**Task brief:** Of the entries below, return exactly those lines that fall between the one containing "22.00% | 52.00% |" and the one containing "EXTENSION USED *", the two end lines included.

>>>>

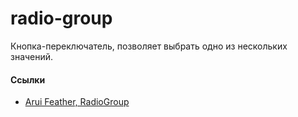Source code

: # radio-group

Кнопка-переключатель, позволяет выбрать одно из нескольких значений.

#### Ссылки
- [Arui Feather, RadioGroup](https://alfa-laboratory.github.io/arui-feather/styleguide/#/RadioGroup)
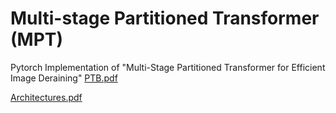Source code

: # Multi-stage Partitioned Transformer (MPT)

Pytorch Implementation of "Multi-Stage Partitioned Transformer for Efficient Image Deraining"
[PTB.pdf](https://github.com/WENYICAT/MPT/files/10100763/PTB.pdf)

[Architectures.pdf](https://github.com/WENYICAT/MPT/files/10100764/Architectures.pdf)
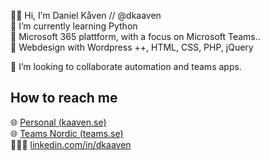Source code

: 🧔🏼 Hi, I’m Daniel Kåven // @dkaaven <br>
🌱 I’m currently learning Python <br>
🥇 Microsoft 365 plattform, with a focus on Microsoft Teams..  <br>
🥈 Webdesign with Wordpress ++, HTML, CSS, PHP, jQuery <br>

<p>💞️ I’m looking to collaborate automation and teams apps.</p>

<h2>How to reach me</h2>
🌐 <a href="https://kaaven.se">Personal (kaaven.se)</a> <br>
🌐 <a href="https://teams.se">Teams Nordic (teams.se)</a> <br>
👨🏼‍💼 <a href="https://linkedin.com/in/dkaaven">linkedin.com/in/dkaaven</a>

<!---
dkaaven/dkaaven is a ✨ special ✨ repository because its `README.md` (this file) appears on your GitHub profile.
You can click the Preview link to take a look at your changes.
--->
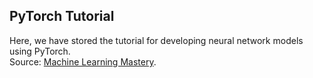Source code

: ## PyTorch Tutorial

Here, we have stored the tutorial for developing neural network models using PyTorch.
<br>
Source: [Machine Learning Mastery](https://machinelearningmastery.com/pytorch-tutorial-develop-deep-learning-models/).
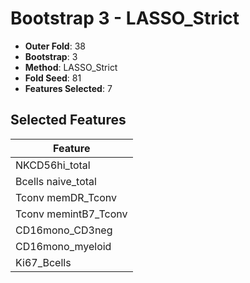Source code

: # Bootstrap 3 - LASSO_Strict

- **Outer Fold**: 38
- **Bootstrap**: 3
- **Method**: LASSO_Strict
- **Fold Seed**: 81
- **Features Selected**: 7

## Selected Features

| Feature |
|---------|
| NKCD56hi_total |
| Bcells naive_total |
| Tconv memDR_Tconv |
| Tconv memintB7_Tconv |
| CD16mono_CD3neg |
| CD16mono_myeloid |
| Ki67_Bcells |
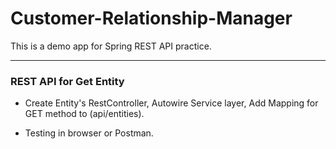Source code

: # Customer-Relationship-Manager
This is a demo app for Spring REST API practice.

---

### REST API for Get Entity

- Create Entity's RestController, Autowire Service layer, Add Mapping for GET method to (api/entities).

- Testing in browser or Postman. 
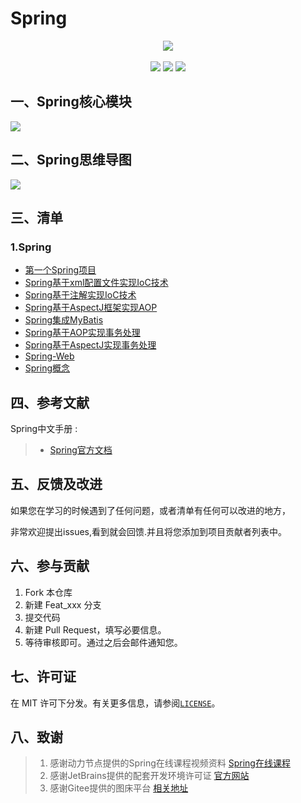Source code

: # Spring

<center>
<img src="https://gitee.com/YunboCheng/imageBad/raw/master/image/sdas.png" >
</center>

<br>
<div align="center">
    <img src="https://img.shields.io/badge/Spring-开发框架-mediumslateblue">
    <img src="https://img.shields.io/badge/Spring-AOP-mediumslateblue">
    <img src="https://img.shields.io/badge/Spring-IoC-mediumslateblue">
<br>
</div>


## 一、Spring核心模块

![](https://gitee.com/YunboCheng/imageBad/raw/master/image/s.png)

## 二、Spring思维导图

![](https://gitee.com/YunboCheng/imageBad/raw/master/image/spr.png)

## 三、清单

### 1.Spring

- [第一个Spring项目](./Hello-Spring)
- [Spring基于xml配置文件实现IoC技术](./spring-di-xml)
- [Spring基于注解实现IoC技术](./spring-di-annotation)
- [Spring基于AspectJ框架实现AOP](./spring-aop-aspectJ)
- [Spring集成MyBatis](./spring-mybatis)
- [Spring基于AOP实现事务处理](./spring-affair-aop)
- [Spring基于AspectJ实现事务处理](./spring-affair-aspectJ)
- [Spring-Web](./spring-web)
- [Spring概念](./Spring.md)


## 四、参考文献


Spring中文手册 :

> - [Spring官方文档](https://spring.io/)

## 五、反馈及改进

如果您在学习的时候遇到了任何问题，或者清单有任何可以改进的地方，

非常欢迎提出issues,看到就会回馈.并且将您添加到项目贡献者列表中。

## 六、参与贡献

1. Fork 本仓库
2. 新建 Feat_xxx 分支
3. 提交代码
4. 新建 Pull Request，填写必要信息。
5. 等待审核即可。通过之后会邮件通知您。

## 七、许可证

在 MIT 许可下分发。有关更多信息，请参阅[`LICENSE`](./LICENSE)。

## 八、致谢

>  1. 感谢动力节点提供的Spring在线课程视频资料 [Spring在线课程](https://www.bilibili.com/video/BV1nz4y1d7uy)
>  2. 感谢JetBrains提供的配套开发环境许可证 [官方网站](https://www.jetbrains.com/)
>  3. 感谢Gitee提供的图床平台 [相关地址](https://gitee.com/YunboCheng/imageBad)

<<<<
>>>>

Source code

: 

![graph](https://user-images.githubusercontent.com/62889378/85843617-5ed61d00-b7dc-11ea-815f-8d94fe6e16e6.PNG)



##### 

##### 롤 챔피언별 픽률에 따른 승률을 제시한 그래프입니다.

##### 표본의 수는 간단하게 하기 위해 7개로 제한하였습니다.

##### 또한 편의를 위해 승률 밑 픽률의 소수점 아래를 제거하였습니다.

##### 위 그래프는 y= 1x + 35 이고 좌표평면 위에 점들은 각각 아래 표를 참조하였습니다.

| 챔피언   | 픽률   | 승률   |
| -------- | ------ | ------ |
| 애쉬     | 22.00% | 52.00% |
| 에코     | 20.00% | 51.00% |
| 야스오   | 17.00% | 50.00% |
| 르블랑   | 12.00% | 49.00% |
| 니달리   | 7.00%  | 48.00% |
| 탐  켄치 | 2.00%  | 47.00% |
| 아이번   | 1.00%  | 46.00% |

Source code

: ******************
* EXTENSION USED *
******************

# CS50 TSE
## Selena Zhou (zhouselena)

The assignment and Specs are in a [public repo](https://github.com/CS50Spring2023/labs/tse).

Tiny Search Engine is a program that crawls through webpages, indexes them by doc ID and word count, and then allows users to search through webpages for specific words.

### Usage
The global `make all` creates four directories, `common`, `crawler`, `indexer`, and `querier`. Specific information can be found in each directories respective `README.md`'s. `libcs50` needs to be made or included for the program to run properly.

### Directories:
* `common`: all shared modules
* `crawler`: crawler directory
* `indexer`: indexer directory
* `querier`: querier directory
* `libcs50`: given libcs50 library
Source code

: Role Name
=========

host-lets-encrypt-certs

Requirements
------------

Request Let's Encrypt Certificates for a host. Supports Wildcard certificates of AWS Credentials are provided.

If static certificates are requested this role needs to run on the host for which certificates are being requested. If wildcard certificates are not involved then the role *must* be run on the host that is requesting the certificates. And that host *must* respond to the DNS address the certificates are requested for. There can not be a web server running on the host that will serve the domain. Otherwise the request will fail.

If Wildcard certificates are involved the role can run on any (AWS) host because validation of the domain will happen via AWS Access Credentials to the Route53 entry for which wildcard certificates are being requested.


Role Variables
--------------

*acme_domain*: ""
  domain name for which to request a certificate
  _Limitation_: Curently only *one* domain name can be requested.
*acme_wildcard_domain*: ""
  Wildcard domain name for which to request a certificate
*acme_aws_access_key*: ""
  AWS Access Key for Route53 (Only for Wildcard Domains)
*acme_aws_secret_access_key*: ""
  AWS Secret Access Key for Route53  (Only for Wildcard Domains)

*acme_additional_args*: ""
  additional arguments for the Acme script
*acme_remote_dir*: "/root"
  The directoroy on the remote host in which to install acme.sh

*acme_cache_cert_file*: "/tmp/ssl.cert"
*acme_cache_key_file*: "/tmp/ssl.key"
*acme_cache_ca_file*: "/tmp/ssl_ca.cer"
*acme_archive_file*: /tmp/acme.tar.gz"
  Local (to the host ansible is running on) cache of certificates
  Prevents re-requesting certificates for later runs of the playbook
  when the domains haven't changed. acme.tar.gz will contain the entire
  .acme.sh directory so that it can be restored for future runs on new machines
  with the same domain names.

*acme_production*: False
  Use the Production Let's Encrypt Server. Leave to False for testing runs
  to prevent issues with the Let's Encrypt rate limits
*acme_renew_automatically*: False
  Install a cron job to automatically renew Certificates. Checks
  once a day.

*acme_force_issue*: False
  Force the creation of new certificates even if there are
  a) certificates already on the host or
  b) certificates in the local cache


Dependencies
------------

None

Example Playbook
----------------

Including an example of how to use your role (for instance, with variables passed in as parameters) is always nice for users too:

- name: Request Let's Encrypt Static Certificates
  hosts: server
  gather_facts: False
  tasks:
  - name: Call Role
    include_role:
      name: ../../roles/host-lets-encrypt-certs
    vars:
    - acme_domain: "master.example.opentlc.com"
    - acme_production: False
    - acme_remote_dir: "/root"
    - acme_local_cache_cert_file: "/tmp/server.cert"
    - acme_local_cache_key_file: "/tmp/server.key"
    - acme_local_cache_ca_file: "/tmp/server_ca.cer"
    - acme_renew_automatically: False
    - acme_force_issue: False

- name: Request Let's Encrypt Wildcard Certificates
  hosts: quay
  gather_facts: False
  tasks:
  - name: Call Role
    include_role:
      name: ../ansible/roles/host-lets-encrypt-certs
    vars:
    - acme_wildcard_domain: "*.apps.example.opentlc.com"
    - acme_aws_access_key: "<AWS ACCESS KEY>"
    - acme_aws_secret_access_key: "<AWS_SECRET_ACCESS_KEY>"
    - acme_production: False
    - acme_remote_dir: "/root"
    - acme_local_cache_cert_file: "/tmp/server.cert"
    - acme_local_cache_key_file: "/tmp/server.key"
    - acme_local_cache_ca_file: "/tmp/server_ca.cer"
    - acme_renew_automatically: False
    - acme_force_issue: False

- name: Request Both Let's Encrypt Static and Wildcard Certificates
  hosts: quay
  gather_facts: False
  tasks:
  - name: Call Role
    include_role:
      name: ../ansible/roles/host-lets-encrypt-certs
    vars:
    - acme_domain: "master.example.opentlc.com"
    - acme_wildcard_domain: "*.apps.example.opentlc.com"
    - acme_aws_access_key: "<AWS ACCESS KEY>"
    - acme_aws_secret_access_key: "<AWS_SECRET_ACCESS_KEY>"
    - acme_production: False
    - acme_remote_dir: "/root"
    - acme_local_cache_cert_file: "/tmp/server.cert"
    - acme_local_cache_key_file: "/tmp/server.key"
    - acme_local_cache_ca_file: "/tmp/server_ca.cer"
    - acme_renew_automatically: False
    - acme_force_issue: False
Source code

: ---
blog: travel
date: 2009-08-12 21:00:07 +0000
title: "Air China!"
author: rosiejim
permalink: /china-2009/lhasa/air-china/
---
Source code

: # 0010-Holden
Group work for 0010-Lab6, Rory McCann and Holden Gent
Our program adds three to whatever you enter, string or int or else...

<<<<

**Expected answer:**
| 애쉬     | 22.00% | 52.00% |
| 에코     | 20.00% | 51.00% |
| 야스오   | 17.00% | 50.00% |
| 르블랑   | 12.00% | 49.00% |
| 니달리   | 7.00%  | 48.00% |
| 탐  켄치 | 2.00%  | 47.00% |
| 아이번   | 1.00%  | 46.00% |

Source code

: ******************
* EXTENSION USED *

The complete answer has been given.